Moreover, most of Wright’s films have a musical spirit to them, even if they’re explicitly working within other established genres. His cult TV series Spaced treated its various pop culture homages, both obvious and subtle, like their own personal mixtapes to attentive viewers. The iconic “Don’t Stop Me Now” scene from Shaun Of The Dead, in which Shaun and his pals batter a zombie bartender with pool cues to the beat of Queen, is an obvious precursor to the fully realized version of this technique in Baby Driver. Scott Pilgrim Vs. The World especially functions as Wright’s own slanted take on a musical—each fight with Ramona’s exes has the feel of a different number, varied by the personality of the ex and unique to the baggage they carry; the dialogue has a musical rhythm, filled to the brim with quick-fire repetition and call-and-responses; even the throwaway gags are musically related: battling bass lines come to life, the Seinfeld theme invades the diegesis, and 8-bit body blows are synced to Nigel Godrich’s breakbeat score, similar to arcade games of yore.
While Wright clearly sympathizes with his characters’ pop culture filtration (it’s not a stretch to claim that Wright has personal experience with such a perspective), he doesn’t view it uncritically. Arrested development has been a long-standing theme in his oeuvre, and each of his films essentially tracks a character’s first steps into maturity, or at least an acknowledgement of flaws in their makeup. Shaun recommits to his girlfriend and leaves his childhood toys (and zombified friend) in the shed out back. Scott learns the importance of loving oneself before attempting to love others. Gary finally gets sober and abandons the past for an uncertain, literally terrifying future. It’s not as if these characters are giving up, say, music or television for adulthood. It’s that they’re accepting that viewing the world through that safe, simplified lens has inherent limitations.
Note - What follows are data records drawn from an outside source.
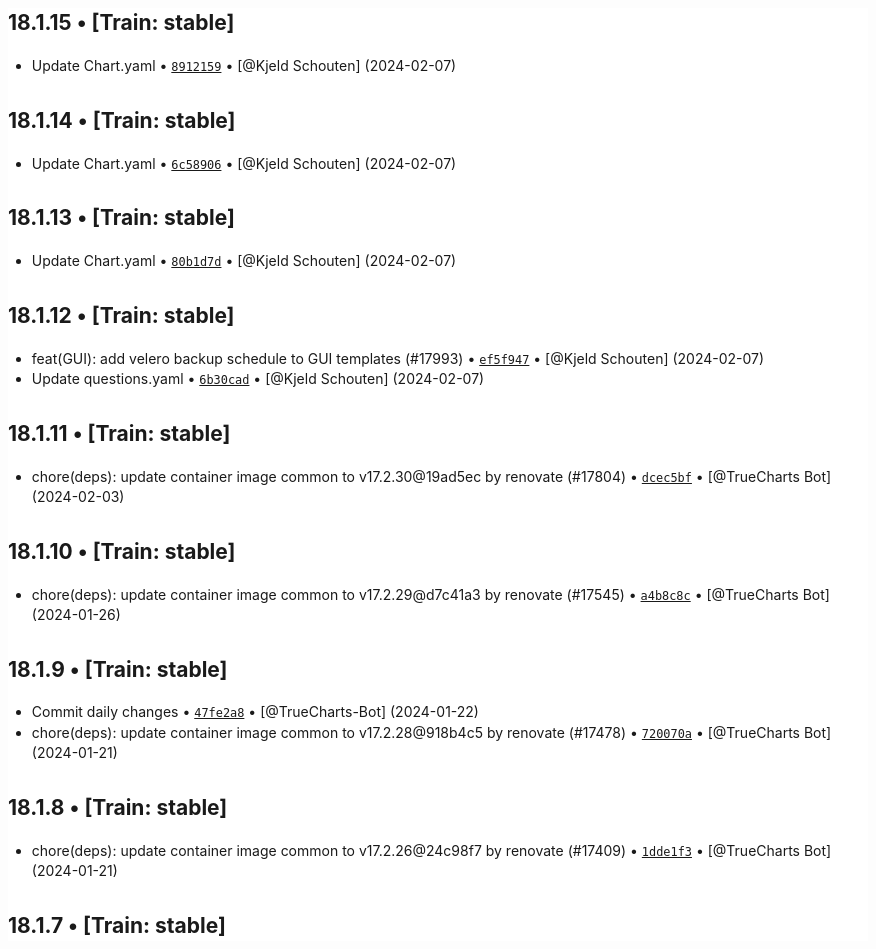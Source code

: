 ## 18.1.15 • [Train: stable]

- Update Chart.yaml • [`8912159`](https://github.com/truecharts/charts/commit/89121595a70845ce63e5dc4966f64610944224fa) • [@Kjeld Schouten] (2024-02-07)

## 18.1.14 • [Train: stable]

- Update Chart.yaml • [`6c58906`](https://github.com/truecharts/charts/commit/6c58906f304f62f93cd3bb985293a163286ff4d1) • [@Kjeld Schouten] (2024-02-07)

## 18.1.13 • [Train: stable]

- Update Chart.yaml • [`80b1d7d`](https://github.com/truecharts/charts/commit/80b1d7df7a3d5e309d6f599664eff538b8826126) • [@Kjeld Schouten] (2024-02-07)

## 18.1.12 • [Train: stable]

- feat(GUI): add velero backup schedule to GUI templates (#17993) • [`ef5f947`](https://github.com/truecharts/charts/commit/ef5f947940e686360a3d96cb53820702d4ccdfc1) • [@Kjeld Schouten] (2024-02-07)
- Update questions.yaml • [`6b30cad`](https://github.com/truecharts/charts/commit/6b30cad0e6703f255e71a46870976f3f87180030) • [@Kjeld Schouten] (2024-02-07)

## 18.1.11 • [Train: stable]

- chore(deps): update container image common to v17.2.30@19ad5ec by renovate (#17804) • [`dcec5bf`](https://github.com/truecharts/charts/commit/dcec5bf3c2e6cda3ea3545eeb778b32a223ec840) • [@TrueCharts Bot] (2024-02-03)

## 18.1.10 • [Train: stable]

- chore(deps): update container image common to v17.2.29@d7c41a3 by renovate (#17545) • [`a4b8c8c`](https://github.com/truecharts/charts/commit/a4b8c8cf64d65bef88b26b6e88b5cdfbbc6ea91a) • [@TrueCharts Bot] (2024-01-26)

## 18.1.9 • [Train: stable]

- Commit daily changes • [`47fe2a8`](https://github.com/truecharts/charts/commit/47fe2a803bb21c952625554997d4e26d39450914) • [@TrueCharts-Bot] (2024-01-22)
- chore(deps): update container image common to v17.2.28@918b4c5 by renovate (#17478) • [`720070a`](https://github.com/truecharts/charts/commit/720070abccc3b50f73818d6fead48dc298458953) • [@TrueCharts Bot] (2024-01-21)

## 18.1.8 • [Train: stable]

- chore(deps): update container image common to v17.2.26@24c98f7 by renovate (#17409) • [`1dde1f3`](https://github.com/truecharts/charts/commit/1dde1f362472fc4f63021211c29e6eb39b70a290) • [@TrueCharts Bot] (2024-01-21)

## 18.1.7 • [Train: stable]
Baby Driver serves as a culmination of Wright’s abiding interests, specifically a pure synthesis of music and image, akin to a long-form music video or jukebox musical. Yet it’s Baby who stands as the most literal manifestation of Wright as cultural savant. Baby’s childhood trauma sends him into a spiral where music and crime become one and the same. He takes a coping mechanism and turns it into a professional tool. He lives in his head but performs for the world. When he falls head over heels for someone who loves music as much as he does, he’s pushed to share it with her rather than keep it to himself, whether it’s T. Rex’s “Debora” or an old Commodores cover sung by his mom. “You don’t belong in this world,” Baby tells Debora late in the film, and though he obviously means criminal life, he’s clearly also talking about the world he’s fashioned for himself, of which he no longer fits either. The hum in Baby’s head will never go away, just as our own internal pain and suffering never truly fades. But Wright argues that it’s easier to stand when there’s something more than just another song on the horizon.